STANFORD OVSHINSKY Listen, Detroit: You'll Get a Charge Out of This
Troy, Mich., in the belly of the automobile industry, is an odd place to spark a revolution against the internal-combustion engine. But, then, Stanford Ovshinsky is no ordinary gearhead.
The son of a Lithuanian-born scrap-metal dealer, Ovshinsky opened a machine shop after high school, but that couldn't satisfy him for long. Although he never went to college, he founded a new field of physics based on the superconductivity of certain alloys. The company he formed in 1960, Energy Conversion Devices, makes the photovoltaic cells used on the Mir space station to generate electricity from sunlight. In the '80s the Japanese licensed his patents to produce digital video discs. But what really revs him up these days is a car battery. How dull is that? Not at all, if it can "change the world," as he claims with a subversive glint in his eye.
In his wood-paneled office, the 76-year-old inventor with an Einsteinian shock of silver hair paces before a white board covered with mysterious equations and diagrams. "All you hear," he says, "is that electric cars are not realistic. But we are providing the means." Ovshinsky's patented new battery powers the 1999 model of General Motors' EV-1, the first modern American electric car to be marketed to the general public--although only in Arizona and California so far. It can go 150 miles before it needs recharging, more than double the distance achieved by electric cars powered by traditional batteries.

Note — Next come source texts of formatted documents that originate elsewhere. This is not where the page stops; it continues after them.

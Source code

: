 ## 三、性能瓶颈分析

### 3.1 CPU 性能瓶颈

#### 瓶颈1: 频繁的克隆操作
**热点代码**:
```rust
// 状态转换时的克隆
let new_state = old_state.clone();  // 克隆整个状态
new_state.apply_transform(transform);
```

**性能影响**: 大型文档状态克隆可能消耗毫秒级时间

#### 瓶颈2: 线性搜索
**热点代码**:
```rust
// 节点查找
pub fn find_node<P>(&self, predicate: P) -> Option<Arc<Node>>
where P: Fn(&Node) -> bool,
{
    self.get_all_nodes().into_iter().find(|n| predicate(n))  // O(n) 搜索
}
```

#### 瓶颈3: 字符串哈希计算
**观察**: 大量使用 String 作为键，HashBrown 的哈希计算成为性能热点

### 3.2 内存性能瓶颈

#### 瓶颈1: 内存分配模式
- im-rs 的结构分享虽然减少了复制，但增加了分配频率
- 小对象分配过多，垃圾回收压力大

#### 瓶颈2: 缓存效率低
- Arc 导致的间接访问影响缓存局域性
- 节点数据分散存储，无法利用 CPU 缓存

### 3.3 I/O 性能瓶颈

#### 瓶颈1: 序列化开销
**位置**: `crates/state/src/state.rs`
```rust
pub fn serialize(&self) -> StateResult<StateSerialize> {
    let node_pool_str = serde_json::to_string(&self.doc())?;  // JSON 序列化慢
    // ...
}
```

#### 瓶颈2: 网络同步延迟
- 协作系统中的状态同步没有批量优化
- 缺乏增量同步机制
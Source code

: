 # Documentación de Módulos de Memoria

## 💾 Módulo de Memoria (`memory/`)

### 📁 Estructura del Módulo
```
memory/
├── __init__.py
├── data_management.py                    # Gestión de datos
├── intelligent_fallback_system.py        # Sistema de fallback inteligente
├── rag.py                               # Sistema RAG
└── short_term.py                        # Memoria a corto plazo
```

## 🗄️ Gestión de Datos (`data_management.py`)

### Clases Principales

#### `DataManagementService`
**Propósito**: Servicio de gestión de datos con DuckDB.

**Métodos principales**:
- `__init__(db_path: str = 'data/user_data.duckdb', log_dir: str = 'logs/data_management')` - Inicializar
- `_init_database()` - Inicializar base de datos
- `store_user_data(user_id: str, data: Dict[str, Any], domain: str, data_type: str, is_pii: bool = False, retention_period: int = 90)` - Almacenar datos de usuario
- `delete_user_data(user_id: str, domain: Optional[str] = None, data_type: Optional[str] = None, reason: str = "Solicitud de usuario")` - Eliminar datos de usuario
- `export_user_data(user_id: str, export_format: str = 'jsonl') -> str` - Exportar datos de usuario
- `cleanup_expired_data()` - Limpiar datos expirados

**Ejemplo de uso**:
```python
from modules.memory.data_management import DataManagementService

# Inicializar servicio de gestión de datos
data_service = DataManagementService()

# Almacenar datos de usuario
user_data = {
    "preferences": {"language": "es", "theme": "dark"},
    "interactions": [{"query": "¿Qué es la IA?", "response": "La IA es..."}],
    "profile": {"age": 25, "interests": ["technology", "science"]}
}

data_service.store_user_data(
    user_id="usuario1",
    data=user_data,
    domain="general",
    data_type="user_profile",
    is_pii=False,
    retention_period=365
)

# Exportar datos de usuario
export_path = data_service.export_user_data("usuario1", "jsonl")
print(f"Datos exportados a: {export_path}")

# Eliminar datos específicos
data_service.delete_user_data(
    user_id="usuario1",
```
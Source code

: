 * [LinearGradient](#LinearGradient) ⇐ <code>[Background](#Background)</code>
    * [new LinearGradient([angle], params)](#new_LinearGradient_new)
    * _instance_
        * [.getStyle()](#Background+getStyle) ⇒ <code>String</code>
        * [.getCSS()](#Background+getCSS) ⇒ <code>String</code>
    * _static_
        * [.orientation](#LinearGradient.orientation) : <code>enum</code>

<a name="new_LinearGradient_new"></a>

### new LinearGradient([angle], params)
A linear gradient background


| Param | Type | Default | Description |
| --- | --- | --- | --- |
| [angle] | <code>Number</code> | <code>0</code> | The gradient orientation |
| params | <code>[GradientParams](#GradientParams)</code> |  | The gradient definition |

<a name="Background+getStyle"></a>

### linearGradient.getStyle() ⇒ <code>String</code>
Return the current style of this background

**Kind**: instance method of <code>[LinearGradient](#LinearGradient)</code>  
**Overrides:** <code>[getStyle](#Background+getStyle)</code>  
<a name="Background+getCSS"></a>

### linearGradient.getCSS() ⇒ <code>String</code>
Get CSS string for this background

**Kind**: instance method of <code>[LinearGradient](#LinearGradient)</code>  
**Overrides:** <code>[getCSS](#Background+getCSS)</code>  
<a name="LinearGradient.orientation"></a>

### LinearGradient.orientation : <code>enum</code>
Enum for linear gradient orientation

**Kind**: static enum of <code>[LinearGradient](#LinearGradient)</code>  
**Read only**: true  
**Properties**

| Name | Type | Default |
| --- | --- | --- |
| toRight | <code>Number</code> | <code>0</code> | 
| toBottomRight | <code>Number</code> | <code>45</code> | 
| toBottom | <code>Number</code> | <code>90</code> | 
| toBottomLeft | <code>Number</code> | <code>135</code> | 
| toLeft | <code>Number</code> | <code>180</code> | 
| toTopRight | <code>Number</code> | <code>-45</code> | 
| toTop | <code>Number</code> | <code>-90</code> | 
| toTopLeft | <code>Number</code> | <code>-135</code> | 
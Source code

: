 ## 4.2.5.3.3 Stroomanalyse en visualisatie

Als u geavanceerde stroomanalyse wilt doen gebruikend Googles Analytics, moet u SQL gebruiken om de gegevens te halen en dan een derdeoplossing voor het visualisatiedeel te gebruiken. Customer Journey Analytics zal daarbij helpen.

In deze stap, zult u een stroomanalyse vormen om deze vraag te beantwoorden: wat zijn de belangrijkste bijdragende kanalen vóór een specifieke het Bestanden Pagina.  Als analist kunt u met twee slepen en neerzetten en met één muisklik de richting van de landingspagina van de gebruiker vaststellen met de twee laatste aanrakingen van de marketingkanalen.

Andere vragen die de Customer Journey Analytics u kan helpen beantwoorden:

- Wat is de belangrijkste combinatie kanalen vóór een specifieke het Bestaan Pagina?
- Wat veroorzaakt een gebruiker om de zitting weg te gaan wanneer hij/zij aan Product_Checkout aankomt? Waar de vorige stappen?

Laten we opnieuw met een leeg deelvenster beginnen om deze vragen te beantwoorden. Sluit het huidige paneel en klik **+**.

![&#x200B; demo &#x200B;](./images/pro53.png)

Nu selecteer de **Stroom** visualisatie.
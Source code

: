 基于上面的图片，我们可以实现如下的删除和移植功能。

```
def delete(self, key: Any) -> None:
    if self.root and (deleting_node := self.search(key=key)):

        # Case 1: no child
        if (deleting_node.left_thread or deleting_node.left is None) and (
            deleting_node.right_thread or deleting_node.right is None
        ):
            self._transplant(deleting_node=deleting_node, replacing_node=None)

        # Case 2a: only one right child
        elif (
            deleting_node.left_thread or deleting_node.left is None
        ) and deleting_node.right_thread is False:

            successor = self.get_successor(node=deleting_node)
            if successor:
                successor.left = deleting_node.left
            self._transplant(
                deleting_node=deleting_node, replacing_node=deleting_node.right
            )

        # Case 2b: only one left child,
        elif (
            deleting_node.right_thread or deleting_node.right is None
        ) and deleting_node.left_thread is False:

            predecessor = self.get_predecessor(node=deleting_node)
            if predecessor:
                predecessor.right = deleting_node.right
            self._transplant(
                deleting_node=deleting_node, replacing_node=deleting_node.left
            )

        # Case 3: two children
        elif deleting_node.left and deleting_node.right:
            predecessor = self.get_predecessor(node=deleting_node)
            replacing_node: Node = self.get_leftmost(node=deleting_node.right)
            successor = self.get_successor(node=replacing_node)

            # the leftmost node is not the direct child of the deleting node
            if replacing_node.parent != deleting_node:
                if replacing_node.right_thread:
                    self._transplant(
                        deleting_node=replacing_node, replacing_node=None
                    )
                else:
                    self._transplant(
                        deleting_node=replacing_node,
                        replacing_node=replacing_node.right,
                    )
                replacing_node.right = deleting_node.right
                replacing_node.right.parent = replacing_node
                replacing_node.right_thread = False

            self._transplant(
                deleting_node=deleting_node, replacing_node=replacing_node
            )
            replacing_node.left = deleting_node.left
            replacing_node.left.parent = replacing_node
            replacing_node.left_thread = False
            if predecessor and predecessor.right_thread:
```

The breakthrough came in 1982, when Ovshinsky, the self-made alchemist, invented small, powerful batteries made from alloys called nickel metal hydrides. American manufacturers were indifferent, but Japanese electronics giants embraced the technology. Last year 780 million NiMH batteries were made for computers, cell phones and other gadgets, most through licenses on Ovshinsky's patents. In 1988 the PBS science program Nova aired a documentary on Ovshinsky titled Japan's American Genius.
Back then, when Ovshinsky talked of scaling up his battery to run a car, he was ridiculed. "The auto companies said it wouldn't work," he recalls. "Then, after one car got 200 miles on a single charge, they said it couldn't be manufactured. Now that we are making them, they say it is too costly. But that is a red herring too." Ovshinsky's team of engineers and electrochemists has slashed the cost 40% in two years, they claim. If automakers would commit to buying tens of thousands, Ovshinsky says, the batteries would make electric cars as cheap as gasoline models.